Meermalen reeds las ik in Vlaamsche en hollandsche dagbladen de aankondiging van het volgend Taal- en letterkundig Congres[1] nog dit jaar te Brugge te houden. Daartoe zouden de Heeren N. De Pauw en de professoren I. Sabbe en A. Nelis gelast zijn de plaatselijke inrigtingscommissie te benoemen. Van die laatste Commissie is mij echter tot nu toe niets bekend.

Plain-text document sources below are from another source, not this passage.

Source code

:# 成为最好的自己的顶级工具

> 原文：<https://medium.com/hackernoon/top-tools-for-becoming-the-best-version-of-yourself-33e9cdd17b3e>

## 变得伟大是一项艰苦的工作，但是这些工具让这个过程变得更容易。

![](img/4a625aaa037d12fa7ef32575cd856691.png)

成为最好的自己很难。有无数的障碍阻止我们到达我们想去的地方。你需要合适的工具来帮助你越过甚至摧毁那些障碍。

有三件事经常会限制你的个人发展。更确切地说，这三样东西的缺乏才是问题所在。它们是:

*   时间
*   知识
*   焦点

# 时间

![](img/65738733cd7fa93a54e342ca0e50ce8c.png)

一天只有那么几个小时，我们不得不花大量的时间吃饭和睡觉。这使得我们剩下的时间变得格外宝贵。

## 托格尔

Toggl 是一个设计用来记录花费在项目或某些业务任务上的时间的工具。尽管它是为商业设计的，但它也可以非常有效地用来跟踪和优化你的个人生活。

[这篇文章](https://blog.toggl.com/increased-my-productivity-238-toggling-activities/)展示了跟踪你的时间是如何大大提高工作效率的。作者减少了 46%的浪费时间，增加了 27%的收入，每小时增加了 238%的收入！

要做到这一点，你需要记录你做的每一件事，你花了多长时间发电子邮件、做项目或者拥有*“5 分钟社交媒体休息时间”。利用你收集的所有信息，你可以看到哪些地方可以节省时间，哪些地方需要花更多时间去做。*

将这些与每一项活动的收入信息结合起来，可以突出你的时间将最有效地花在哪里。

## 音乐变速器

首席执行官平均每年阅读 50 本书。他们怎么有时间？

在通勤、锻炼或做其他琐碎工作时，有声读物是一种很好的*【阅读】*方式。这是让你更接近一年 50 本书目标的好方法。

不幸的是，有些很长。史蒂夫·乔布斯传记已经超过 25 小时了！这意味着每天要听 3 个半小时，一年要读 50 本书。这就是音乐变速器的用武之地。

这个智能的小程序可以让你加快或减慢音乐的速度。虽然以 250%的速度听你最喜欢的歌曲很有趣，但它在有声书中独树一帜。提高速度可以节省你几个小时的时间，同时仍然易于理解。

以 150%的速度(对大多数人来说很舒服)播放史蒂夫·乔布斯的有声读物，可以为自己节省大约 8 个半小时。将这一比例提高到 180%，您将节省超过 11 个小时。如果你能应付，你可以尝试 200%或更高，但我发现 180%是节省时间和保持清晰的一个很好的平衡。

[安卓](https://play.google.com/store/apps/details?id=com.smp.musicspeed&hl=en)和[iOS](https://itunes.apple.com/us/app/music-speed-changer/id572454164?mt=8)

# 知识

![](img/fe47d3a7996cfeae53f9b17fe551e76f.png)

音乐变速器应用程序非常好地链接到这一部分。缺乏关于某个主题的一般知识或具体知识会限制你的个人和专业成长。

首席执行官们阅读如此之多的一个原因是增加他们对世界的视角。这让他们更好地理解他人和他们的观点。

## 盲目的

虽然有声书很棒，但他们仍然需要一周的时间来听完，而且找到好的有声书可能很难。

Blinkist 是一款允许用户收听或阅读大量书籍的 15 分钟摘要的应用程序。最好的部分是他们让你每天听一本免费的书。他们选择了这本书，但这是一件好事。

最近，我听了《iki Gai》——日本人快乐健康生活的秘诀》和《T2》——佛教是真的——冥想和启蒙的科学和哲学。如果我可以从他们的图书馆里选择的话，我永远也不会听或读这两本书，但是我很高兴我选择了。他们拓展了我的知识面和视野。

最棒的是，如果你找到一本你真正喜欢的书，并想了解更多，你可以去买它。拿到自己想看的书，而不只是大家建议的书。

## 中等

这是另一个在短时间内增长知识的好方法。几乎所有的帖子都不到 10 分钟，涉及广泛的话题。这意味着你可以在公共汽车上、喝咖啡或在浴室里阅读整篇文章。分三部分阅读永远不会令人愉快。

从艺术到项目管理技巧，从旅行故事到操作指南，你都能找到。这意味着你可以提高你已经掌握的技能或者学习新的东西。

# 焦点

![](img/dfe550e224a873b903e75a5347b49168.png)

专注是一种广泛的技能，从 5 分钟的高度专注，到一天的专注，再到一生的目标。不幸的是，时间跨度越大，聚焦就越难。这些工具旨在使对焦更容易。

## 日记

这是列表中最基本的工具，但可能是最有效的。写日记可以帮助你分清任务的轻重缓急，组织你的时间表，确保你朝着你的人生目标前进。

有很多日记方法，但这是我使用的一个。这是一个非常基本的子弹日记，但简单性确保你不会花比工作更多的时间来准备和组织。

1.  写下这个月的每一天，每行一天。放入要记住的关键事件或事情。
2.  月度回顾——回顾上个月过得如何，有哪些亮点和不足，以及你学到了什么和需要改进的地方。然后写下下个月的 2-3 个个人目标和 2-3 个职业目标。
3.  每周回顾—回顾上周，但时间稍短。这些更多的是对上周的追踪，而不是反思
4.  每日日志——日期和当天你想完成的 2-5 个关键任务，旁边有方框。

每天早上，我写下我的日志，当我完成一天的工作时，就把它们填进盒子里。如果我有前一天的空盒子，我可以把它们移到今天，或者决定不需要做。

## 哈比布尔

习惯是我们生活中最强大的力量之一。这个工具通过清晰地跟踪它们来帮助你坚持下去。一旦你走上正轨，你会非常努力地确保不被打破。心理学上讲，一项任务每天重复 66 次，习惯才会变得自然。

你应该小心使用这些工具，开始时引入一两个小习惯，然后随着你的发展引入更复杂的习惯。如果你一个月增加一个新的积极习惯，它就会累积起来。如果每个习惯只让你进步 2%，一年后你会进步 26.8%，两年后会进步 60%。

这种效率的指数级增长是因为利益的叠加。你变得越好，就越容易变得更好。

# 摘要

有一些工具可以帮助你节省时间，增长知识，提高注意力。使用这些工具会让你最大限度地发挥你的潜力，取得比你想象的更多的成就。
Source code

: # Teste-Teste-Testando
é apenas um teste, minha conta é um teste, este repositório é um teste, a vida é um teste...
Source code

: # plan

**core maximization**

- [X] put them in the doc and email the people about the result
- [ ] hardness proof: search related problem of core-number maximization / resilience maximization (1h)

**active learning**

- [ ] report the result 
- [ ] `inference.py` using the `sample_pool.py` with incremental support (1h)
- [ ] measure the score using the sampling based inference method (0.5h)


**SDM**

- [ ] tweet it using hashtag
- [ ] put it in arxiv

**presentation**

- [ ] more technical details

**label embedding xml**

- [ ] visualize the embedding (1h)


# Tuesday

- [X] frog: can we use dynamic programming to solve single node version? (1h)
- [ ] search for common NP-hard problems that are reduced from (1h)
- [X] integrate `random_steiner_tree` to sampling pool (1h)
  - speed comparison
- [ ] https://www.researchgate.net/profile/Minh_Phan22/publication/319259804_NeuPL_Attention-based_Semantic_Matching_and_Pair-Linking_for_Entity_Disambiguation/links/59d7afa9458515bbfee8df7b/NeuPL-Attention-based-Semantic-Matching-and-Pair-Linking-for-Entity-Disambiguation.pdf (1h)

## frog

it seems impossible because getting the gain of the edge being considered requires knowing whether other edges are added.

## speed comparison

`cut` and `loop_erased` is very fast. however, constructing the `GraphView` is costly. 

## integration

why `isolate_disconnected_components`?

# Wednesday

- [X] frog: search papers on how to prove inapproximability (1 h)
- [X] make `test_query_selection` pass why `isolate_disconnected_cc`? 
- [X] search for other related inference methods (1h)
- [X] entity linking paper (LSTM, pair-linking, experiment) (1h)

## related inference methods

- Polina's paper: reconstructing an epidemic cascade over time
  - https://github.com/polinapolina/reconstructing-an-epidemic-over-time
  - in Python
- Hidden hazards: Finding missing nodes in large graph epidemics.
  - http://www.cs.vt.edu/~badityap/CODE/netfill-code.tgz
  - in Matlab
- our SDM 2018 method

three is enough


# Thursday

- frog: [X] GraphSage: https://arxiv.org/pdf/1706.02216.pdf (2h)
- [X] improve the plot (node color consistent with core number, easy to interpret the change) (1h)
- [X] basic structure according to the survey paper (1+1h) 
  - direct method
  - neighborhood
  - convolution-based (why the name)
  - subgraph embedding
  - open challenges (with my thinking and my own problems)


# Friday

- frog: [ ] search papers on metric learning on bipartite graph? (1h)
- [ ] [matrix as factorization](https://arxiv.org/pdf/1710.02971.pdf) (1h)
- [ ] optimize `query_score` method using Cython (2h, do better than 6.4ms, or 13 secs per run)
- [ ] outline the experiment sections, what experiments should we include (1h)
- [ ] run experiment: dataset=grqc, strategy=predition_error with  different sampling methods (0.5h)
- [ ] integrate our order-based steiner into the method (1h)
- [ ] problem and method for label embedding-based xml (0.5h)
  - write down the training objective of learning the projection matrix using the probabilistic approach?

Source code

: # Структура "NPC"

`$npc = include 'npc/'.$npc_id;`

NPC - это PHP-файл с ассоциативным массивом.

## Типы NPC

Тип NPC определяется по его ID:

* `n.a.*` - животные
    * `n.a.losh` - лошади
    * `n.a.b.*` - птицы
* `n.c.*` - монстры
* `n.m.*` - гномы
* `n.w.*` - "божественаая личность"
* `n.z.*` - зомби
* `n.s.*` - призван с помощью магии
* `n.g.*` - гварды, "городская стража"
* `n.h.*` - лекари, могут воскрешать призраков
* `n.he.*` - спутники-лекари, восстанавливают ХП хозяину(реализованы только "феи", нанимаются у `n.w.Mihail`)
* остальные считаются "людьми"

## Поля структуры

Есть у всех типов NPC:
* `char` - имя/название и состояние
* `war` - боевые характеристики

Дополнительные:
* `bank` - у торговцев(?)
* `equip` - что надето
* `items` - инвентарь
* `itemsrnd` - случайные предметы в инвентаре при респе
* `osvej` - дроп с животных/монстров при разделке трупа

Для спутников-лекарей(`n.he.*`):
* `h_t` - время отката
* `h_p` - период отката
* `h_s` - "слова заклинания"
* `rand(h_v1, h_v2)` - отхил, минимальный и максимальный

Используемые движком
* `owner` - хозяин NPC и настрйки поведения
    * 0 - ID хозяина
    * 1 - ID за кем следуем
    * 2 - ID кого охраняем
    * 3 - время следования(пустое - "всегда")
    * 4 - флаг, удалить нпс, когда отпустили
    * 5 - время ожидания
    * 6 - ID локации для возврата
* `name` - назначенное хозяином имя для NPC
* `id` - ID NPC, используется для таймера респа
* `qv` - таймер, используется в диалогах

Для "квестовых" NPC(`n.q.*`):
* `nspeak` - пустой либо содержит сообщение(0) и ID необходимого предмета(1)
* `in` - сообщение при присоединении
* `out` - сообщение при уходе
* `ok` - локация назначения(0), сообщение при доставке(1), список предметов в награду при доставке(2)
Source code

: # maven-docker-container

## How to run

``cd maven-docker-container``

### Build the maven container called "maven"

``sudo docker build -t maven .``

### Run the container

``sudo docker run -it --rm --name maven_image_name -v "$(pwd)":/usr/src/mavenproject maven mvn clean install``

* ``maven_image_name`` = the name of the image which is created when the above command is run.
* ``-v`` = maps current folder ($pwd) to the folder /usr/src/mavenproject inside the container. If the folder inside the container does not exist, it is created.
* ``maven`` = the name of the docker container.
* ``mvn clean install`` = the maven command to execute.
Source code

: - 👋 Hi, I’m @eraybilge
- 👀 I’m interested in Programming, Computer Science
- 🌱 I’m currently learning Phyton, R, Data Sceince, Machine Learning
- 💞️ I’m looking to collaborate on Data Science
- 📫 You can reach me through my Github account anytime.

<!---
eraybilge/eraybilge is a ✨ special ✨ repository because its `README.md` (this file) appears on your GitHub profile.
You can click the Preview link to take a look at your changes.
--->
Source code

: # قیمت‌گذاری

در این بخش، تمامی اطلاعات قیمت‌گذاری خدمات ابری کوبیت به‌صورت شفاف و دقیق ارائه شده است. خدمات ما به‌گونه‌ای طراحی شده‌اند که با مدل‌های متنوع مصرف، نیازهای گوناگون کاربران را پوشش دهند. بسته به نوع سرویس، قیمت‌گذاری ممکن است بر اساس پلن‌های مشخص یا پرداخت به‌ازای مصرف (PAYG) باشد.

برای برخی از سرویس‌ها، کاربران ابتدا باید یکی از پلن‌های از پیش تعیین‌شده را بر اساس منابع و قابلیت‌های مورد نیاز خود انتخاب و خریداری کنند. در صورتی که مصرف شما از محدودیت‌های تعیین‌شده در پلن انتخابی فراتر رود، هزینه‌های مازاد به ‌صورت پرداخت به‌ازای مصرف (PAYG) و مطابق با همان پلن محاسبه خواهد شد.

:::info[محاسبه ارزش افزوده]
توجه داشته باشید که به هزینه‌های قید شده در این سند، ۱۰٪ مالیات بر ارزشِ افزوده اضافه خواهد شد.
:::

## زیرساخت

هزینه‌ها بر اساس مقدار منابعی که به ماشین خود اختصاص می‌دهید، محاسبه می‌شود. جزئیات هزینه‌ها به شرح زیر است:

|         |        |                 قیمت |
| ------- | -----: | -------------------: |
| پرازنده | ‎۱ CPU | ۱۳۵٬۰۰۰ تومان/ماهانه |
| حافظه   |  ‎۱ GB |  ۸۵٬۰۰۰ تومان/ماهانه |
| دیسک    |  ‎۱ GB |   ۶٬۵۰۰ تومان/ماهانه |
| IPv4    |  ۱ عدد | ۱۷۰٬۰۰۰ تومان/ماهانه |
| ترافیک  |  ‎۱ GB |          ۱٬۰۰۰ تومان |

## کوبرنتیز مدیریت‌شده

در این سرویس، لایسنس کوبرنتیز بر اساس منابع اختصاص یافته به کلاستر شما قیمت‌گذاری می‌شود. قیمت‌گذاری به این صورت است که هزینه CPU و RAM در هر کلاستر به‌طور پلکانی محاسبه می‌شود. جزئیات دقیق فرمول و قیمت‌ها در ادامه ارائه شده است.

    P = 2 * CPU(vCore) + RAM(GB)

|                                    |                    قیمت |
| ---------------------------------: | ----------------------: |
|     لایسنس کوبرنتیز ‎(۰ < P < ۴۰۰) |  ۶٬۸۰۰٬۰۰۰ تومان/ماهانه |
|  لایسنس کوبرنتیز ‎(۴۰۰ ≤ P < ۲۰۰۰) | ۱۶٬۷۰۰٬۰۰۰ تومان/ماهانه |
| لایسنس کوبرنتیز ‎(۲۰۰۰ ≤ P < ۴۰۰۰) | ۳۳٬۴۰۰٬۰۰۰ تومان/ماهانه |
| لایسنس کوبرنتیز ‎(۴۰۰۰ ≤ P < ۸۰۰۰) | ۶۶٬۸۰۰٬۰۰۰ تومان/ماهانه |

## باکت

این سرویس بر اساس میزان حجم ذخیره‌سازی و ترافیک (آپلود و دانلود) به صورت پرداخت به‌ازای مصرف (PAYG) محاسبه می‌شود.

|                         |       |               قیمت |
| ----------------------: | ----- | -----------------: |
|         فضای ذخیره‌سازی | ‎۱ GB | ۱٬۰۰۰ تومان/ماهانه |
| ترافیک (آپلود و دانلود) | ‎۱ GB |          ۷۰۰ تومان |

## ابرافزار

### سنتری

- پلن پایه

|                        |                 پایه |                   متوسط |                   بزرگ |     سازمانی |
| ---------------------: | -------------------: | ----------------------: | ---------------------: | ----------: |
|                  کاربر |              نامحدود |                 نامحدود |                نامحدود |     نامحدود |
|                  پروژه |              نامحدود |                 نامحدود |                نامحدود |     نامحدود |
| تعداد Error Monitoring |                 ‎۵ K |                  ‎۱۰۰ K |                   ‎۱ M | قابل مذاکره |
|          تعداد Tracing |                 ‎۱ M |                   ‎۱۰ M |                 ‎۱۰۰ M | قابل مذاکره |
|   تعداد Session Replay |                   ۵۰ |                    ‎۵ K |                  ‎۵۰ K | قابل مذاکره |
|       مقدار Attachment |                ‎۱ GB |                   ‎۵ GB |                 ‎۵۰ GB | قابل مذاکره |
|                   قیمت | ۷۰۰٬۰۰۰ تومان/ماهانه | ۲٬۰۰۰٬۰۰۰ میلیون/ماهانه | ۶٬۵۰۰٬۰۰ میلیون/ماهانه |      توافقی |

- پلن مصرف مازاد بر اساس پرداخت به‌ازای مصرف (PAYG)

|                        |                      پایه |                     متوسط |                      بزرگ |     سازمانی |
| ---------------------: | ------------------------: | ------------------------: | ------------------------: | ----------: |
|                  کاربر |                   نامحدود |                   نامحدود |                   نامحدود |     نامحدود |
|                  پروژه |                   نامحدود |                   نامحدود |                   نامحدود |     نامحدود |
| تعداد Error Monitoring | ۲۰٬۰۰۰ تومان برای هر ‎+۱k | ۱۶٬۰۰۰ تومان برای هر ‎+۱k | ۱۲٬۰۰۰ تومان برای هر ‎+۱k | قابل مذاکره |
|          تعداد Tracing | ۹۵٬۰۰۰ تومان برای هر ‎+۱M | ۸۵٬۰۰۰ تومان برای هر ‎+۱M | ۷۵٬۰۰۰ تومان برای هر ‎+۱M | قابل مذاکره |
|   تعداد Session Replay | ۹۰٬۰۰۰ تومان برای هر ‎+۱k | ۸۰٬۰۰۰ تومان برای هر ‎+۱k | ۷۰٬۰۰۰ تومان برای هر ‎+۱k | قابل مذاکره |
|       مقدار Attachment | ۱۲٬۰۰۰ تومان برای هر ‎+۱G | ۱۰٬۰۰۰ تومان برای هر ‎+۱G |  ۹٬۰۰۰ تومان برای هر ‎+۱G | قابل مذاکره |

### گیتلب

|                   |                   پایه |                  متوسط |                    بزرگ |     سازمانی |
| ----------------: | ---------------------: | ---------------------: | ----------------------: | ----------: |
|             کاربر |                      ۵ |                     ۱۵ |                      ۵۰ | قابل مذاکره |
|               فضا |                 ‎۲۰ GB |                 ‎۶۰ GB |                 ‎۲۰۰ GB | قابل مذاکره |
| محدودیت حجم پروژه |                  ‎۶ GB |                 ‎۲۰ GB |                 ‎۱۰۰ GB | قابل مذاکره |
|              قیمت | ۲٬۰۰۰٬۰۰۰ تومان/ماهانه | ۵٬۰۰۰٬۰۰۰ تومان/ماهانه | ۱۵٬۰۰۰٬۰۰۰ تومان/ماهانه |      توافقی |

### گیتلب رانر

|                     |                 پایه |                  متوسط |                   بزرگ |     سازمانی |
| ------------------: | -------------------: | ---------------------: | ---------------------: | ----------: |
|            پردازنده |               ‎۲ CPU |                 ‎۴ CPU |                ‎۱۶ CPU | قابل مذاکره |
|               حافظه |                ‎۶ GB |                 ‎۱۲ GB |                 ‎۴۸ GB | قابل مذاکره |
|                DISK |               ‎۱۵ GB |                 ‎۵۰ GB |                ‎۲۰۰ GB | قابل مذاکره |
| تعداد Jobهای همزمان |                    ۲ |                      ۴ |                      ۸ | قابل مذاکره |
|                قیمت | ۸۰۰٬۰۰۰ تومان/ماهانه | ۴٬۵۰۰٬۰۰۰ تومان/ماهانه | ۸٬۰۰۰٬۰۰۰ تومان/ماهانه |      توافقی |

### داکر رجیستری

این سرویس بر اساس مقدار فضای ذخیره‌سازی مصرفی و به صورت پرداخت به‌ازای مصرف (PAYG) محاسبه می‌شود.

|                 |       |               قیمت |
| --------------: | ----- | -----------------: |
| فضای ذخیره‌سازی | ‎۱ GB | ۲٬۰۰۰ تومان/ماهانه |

Waar gij, Zeer Eerwaarde Heer, ter plaatse zijt, ware het mij aangenaam van U te vernemen of gezegde Commissie zich op politiek gebied neutraal houdt, zoo als 't passen zou; dan wel, of zij de voorloopige weerspiegeling is van 't geen het Congres zijn zou: eene letterkundige bijeenkomst, met liberale politiek-saus overgoten. In zulk geval zou ik mij evenzeer onthouden van alle deelneming, als ik mij onthield deel te nemen aan beide vorige Congressen[2] Bij het lezen der drie hierboven genoemde namen, beken ik toch gaarne met den fabeldichter:
"Ce sac enfariné ne me dit rien qui vaille."[3]Einde dezer maand of in 't begin van April (niet den eersten dita[4]) ziet mijn zevende boekdeel - Poëzij en Lettercritiek - het licht, en zal 't mij eer en tevens genoegen zijn Uw WelEerwaarden daarvan een' afdruk aan te bieden.